Não vamos discutir aqui a questão se os sermões devem ser escritos e lidos, ou escritos, decorados e repetidos, ou ainda se se devem empregar copiosas anotações ou nenhuma. Nenhum desses itens constitui o assunto agora em consideração, embora possamos aludir incidentalmente a cada um deles; mas nesta oportunidade vamos falar da alocução improvisada em sua mais autêntica e completa forma – o discurso de improviso, sem preparação especial, sem notas ou premeditação.

Nossa primeira observação será que não recomendamos a ninguém

que tente pregar desde modo como regra geral. Se o tentasse,

certamente conseguiria, cremos nós, produzir um vácuo no seu local de reuniões. Os seus dons de dispersão se manifestariam claramente. Pensamentos não estudados provenientes do intelecto sem prévia pesquisa, sem que os temas em mãos tenham sido investigados nem um pouco, só podem ser de qualidade muito inferior, mesmo que sejam de homens talentosos. E como nenhum de nós teria a afrontosa ousadia de glorificar-nos como homens de gênio ou como maravilhas de erudição, temo que os nossos pensamentos não premeditados sobre a maioria dos assuntos não seriam dignos de atenção.

As igrejas não haverão de ser mantidas unidas senão por um ministro capaz de instruir; encher simplesmente o tempo com oratória não basta. Em toda parte os homens pedem que os alimentem, que os alimentem realmente. Aqueles religionários novidadeiros, cujo culto público em geral consiste de preleções feitas por qualquer irmão que queira apresentar-se de momento e falar, não obstante o seu lisonjeiro incitamento aos ignorantes e tagarelas, quase sempre definham e desaparecem; porque, mesmo os homens que adotam as idéias caracterizadas pela mais contundente excentricidade, concebendo que o Espírito quer que cada membro do corpo seja uma testemunha, logo se impacientam ao ouvirem os absurdos de outra gente, embora contentes

por dispensar os seus próprios. Enquanto isso, a maior parte do bondoso público se cansa da ignorância prosaica, e volta para as igrejas das quais se deixara levar, ou voltaria se os seus púlpitos fossem supridos de ensino sólido. Mesmo o movimento dos quacres, com todas as suas excelentes virtudes, mal pode sobreviver à pobreza de pensamento e de doutrina, demonstrada em muitas das suas assembléias por oradores que falam de improviso. O método de realizar ministrações despreparadas é um fracasso na prática, e teoricamente defeituoso.

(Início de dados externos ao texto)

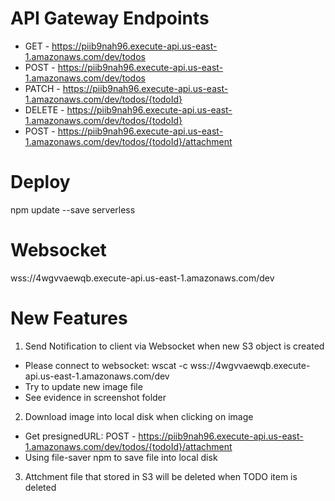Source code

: # API Gateway Endpoints
- GET - https://piib9nah96.execute-api.us-east-1.amazonaws.com/dev/todos
- POST - https://piib9nah96.execute-api.us-east-1.amazonaws.com/dev/todos
- PATCH - https://piib9nah96.execute-api.us-east-1.amazonaws.com/dev/todos/{todoId}
- DELETE - https://piib9nah96.execute-api.us-east-1.amazonaws.com/dev/todos/{todoId}
- POST - https://piib9nah96.execute-api.us-east-1.amazonaws.com/dev/todos/{todoId}/attachment
  
# Deploy
npm update --save
serverless

# Websocket
wss://4wgvvaewqb.execute-api.us-east-1.amazonaws.com/dev

# New Features
1. Send Notification to client via Websocket when new S3 object is created
- Please connect to websocket: wscat -c wss://4wgvvaewqb.execute-api.us-east-1.amazonaws.com/dev
- Try to update new image file
- See evidence in screenshot folder

2. Download image into local disk when clicking on image
- Get presignedURL: POST - https://piib9nah96.execute-api.us-east-1.amazonaws.com/dev/todos/{todoId}/attachment
- Using file-saver npm to save file into local disk

3. Attchment file that stored in S3 will be deleted when TODO item is deleted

O Espírito Santo não fez promessa de fornecer alimento espiritual aos santos por intermédio de um ministério improvisado. Ele jamais fará para nós o que nós mesmos podemos fazer. Se podemos estudar e não o fazemos, se podemos ter um ministério estudioso e não o exercitamos, não temos direito de apelar para a intervenção divina para cobrir os déficits da nossa ociosidade ou da nossa excentricidade. O Deus da providência prometeu alimentar o Seu povo com alimento temporal; mas se nos reuníssemos para um banquete e ninguém tivesse preparado nem um só prato porque todos tinham fé no Senhor de que a comida seria dada na hora exata, o festival não seria muito satisfatório, pois a estultícia seria repreendida pela fome; como, na verdade, se dá no caso dos banquetes espirituais do tipo improvisado. Contudo os receptáculos espirituais dos homens raramente são "oradores" tão poderosos como os seus estômagos.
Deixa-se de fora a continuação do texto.